%%

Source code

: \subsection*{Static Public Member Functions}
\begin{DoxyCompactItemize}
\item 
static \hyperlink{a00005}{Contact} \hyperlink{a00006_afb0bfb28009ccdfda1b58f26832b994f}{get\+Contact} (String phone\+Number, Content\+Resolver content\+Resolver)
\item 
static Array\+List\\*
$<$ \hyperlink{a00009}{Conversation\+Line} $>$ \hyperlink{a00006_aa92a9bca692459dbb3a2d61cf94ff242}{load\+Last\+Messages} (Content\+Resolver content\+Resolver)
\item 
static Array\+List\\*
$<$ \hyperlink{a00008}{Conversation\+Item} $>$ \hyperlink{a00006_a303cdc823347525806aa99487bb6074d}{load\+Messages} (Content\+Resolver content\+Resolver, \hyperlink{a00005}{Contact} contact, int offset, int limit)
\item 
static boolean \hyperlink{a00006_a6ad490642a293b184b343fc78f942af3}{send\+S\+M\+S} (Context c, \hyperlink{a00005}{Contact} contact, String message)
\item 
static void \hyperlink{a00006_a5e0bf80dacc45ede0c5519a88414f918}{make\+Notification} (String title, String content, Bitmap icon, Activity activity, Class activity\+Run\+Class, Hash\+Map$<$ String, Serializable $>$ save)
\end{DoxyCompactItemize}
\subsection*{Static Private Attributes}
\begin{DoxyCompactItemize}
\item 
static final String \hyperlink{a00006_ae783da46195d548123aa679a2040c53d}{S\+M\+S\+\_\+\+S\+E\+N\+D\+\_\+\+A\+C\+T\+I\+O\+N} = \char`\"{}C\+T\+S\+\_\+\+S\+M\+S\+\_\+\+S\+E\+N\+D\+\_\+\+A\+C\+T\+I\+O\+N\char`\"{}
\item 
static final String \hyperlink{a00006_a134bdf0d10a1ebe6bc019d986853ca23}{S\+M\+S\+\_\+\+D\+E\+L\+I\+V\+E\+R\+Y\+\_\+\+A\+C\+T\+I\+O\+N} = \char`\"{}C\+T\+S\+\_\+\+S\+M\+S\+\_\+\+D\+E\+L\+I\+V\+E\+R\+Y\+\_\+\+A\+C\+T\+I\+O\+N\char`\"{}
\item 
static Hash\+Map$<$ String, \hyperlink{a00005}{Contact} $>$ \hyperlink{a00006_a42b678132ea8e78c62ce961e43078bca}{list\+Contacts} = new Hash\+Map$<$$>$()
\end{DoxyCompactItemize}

%%

From the line containing "Serializable $>$ save)" to the final line of the data above, transcribe every line exactly and nothing more.

# RESPONSE AREA:
static void \hyperlink{a00006_a5e0bf80dacc45ede0c5519a88414f918}{make\+Notification} (String title, String content, Bitmap icon, Activity activity, Class activity\+Run\+Class, Hash\+Map$<$ String, Serializable $>$ save)
\end{DoxyCompactItemize}
\subsection*{Static Private Attributes}
\begin{DoxyCompactItemize}
\item 
static final String \hyperlink{a00006_ae783da46195d548123aa679a2040c53d}{S\+M\+S\+\_\+\+S\+E\+N\+D\+\_\+\+A\+C\+T\+I\+O\+N} = \char`\"{}C\+T\+S\+\_\+\+S\+M\+S\+\_\+\+S\+E\+N\+D\+\_\+\+A\+C\+T\+I\+O\+N\char`\"{}
\item 
static final String \hyperlink{a00006_a134bdf0d10a1ebe6bc019d986853ca23}{S\+M\+S\+\_\+\+D\+E\+L\+I\+V\+E\+R\+Y\+\_\+\+A\+C\+T\+I\+O\+N} = \char`\"{}C\+T\+S\+\_\+\+S\+M\+S\+\_\+\+D\+E\+L\+I\+V\+E\+R\+Y\+\_\+\+A\+C\+T\+I\+O\+N\char`\"{}
\item 
static Hash\+Map$<$ String, \hyperlink{a00005}{Contact} $>$ \hyperlink{a00006_a42b678132ea8e78c62ce961e43078bca}{list\+Contacts} = new Hash\+Map$<$$>$()
\end{DoxyCompactItemize}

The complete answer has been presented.